In October, Gov. David Ige announced that the state purchased the land under the complex for $15 million from 3900 LLC, a Weinberg Foundation affiliate. The sale was done under a law approved by the Legislature last June in which the state also would initiate negotiations with the owners of the Front Street Apartments to keep units affordable for the tenants of the 142-unit complex. The residents include senior citizens and people with disabilities and who work more than one job.
Front Street Affordable Housing Partners, which holds the lease for the apartments, has said it plans to convert the complex to market-rate units before the end of its 50-year affordability commitment to low-income tenants. A 2012 change in federal tax law allows them to be released from their low-income commitments after 15 years if no buyer can be found within a certain time frame.

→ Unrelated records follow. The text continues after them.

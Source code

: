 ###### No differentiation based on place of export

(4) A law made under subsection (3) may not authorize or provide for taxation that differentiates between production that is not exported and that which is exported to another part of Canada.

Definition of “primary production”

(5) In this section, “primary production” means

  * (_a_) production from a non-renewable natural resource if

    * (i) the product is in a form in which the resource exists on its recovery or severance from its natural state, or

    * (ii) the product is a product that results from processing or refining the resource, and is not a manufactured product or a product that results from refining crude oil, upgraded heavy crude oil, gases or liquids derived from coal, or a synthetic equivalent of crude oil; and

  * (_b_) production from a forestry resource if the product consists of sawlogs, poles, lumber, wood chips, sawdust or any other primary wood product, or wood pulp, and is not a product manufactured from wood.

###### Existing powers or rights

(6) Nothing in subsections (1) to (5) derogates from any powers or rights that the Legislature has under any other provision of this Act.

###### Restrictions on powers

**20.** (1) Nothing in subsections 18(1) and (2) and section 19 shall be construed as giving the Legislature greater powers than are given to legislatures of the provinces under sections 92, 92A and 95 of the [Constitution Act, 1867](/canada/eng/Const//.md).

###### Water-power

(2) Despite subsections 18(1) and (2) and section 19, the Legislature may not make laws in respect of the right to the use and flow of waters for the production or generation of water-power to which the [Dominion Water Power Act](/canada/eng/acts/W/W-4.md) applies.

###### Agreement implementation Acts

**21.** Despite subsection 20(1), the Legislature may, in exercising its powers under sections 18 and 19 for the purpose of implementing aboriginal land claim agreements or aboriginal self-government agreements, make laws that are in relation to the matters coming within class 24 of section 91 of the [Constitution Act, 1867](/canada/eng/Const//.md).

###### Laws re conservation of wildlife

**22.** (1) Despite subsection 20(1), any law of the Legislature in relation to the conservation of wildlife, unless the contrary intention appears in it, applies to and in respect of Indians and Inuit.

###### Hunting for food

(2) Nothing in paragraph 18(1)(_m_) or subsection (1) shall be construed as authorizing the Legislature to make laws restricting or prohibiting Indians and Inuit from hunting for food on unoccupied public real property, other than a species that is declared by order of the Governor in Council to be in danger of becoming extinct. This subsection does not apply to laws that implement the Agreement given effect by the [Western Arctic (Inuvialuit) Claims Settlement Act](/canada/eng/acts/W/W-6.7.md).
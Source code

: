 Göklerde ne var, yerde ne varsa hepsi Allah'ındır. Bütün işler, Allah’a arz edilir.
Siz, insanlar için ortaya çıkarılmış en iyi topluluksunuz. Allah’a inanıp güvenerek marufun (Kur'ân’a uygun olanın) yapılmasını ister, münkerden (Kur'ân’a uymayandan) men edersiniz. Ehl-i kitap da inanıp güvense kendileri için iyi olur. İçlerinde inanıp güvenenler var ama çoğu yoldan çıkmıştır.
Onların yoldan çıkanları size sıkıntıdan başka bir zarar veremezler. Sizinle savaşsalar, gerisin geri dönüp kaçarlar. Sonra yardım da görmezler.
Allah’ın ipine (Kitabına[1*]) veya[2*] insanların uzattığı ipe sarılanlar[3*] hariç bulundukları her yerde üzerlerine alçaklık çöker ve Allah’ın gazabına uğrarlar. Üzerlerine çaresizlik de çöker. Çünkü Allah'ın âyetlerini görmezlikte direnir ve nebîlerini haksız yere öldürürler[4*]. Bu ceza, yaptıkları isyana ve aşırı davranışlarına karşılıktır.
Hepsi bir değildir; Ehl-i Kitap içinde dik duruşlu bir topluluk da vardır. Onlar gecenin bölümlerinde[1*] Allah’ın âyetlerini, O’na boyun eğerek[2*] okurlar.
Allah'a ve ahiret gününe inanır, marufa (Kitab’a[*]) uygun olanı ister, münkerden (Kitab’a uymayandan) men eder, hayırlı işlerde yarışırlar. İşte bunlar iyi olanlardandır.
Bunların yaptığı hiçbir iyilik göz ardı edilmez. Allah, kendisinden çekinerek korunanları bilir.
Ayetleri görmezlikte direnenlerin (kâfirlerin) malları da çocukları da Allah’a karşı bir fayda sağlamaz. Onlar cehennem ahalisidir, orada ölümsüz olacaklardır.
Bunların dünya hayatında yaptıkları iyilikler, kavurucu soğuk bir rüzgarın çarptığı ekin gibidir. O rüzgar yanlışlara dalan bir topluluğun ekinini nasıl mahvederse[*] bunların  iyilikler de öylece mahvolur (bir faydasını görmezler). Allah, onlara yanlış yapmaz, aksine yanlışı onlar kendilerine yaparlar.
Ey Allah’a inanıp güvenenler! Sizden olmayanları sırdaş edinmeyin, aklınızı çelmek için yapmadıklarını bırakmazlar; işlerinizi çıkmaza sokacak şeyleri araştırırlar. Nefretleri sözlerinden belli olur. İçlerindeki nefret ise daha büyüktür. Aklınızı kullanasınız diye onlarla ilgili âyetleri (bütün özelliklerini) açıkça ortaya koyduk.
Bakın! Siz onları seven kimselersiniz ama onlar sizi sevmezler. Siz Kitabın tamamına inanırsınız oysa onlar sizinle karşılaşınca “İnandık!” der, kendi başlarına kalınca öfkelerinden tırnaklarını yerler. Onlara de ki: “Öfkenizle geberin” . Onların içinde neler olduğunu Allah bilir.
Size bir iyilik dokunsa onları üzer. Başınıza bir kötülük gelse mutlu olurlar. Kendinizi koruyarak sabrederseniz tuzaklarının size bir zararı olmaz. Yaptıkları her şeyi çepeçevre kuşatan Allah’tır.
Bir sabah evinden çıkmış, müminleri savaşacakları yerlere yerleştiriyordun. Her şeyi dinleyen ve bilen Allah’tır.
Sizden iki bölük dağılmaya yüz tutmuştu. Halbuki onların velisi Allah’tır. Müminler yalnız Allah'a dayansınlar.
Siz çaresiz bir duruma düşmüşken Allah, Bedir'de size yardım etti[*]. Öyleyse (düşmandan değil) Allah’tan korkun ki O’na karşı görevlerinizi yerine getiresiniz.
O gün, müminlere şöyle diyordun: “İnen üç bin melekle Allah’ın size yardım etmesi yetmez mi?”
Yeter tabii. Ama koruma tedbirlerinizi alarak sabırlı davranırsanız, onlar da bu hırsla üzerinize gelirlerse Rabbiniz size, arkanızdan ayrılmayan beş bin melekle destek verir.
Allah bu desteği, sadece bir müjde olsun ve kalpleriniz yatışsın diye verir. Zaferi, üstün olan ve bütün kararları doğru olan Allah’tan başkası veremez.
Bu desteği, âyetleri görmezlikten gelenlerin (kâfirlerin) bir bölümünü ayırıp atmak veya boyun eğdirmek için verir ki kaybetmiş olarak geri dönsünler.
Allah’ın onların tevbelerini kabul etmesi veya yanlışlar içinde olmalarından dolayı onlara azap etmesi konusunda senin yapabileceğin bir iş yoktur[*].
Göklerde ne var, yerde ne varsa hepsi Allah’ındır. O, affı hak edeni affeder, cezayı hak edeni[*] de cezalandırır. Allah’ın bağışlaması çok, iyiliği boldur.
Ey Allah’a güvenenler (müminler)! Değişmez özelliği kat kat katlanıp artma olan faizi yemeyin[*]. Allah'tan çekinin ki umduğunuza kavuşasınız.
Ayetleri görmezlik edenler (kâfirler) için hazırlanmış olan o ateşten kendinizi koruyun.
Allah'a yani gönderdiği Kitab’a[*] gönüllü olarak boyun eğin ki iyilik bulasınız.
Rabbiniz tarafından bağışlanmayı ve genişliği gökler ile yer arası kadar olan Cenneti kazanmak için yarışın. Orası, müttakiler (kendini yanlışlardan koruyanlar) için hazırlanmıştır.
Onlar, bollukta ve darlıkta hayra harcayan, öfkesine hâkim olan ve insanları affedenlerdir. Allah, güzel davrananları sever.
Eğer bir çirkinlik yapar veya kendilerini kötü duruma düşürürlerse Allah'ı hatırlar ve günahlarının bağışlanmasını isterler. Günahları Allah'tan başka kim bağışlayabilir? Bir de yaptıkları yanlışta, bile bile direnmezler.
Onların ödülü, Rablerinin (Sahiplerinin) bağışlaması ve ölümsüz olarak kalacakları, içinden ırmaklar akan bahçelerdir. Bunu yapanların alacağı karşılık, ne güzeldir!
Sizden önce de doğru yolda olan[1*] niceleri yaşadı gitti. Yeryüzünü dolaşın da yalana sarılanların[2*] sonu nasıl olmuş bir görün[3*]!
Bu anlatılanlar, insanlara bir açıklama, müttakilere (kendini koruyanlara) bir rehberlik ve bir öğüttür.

An attorney for Front Street Affordable Housing Partners could not be reached for comment this week.
The June law not only directed the HHFDC to initiate negotiations but also gave the housing agency the right to use the power of eminent domain to acquire Front Street Apartments if the ground lease was not renegotiated by Dec. 31.
Kent Miyasaki, HHFDC’s housing information specialist, said in an email earlier this week that his agency “has not taken any steps toward condemnation of the property but is currently evaluating proposed lease terms to ensure that the affordability of the project is maintained for all current and future tenants of the Front Street Apartments.”
The state and county each have put in $250,000 for the condemnation proceedings.
Back in October, Gov. David Ige’s office said that with the state acquisition of the land, HHFDC will try to work with Front Street Affordable Housing Partners on a ground lease that will include, at a minimum, retaining current tenants and rent protections for existing affordable units.
Miyasaki said he could not “comment on specifics of negotiations” with a related lawsuit pending. Tenants filed a lawsuit in 2018 challenging the developer’s attempt to convert the complex to market-rate units before the end of its 50-year affordability commitment.
The suit against the state and the apartment owners only seeks to keep affordable rents in place and no other damages.
Lance Collins, attorney for the tenants, said earlier this week that they are set to file their cross motions for summary judgment with a hearing in the spring.
The conversion to market rates originally was slated to begin last August but parties in the lawsuit agreed to hold off on any increases until HHFDC becomes the owner of the apartments or until four months after the court issues a final judgment.
For now, the residents wait.
Resident Helen Bullion said Friday that HHFDC told residents in a fall meeting that “everything is still in the working process.”
“But we are still waiting patiently; our rent is still as it is,” she said.
“Some people are afraid it may go higher,” Bullion added, while others would like to see rents be reworked.
“We are just waiting for the other shoe to drop. It could be good news, it could be something else,” she said.